*Supplied data*:
>>>

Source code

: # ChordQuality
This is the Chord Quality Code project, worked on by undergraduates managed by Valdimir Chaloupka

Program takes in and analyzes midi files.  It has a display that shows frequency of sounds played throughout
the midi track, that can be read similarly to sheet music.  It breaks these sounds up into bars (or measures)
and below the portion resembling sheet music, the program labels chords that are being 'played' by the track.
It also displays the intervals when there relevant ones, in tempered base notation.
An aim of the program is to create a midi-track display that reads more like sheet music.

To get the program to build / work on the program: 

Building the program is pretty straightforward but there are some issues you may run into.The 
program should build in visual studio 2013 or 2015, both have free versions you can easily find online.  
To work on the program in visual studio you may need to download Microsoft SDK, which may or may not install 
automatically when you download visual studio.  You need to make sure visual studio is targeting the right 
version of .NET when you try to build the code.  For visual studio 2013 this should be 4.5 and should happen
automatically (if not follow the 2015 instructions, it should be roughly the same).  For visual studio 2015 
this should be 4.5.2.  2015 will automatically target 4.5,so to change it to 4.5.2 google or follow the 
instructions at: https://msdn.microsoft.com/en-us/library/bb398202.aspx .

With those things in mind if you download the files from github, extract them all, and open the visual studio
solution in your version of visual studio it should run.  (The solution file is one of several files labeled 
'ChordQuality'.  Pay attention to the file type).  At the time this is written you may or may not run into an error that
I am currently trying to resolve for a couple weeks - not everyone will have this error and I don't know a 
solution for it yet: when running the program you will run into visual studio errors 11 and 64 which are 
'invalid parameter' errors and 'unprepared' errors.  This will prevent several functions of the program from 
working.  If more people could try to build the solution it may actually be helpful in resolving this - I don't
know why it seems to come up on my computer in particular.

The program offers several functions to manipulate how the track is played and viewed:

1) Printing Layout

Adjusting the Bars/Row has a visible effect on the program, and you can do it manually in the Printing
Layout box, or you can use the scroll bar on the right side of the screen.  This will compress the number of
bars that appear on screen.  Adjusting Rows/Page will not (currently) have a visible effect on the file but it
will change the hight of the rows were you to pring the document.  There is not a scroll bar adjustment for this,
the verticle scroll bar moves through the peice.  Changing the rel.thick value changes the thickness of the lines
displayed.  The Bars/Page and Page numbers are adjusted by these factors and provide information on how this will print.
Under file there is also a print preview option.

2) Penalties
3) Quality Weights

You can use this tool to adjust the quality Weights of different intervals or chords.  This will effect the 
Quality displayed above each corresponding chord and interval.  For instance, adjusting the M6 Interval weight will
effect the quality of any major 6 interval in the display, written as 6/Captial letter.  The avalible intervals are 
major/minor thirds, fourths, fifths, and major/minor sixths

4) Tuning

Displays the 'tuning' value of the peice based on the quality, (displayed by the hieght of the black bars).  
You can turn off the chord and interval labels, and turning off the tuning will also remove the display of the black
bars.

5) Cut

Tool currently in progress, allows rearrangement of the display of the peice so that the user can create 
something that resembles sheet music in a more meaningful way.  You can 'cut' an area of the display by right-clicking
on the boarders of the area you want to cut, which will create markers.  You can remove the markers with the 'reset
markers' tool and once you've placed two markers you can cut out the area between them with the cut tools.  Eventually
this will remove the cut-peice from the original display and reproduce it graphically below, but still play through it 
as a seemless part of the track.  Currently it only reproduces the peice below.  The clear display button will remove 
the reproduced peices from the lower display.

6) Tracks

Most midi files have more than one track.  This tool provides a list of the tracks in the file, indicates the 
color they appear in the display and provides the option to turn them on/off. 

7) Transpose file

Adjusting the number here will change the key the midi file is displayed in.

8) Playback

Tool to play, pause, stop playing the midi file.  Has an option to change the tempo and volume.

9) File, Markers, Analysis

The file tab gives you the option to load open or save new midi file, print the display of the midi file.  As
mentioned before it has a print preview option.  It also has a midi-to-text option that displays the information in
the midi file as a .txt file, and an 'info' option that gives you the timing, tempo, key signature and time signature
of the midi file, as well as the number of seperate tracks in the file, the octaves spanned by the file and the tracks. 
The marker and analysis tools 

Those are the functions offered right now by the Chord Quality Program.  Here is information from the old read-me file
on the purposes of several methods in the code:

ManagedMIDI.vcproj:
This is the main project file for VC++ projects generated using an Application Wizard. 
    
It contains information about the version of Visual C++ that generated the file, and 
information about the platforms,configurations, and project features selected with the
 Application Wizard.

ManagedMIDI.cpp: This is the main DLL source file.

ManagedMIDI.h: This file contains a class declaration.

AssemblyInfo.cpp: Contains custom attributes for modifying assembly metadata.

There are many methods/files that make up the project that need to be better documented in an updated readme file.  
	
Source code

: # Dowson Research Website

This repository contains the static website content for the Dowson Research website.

<<<

*Assignment*:
Copy exactly the stretch of data above from the line with "Displays the 'tuning'" through the line with "something that resembles", and omit all other lines.

*Task solution*:
Displays the 'tuning' value of the peice based on the quality, (displayed by the hieght of the black bars).  
You can turn off the chord and interval labels, and turning off the tuning will also remove the display of the black
bars.

5) Cut

Tool currently in progress, allows rearrangement of the display of the peice so that the user can create 
something that resembles sheet music in a more meaningful way.  You can 'cut' an area of the display by right-clicking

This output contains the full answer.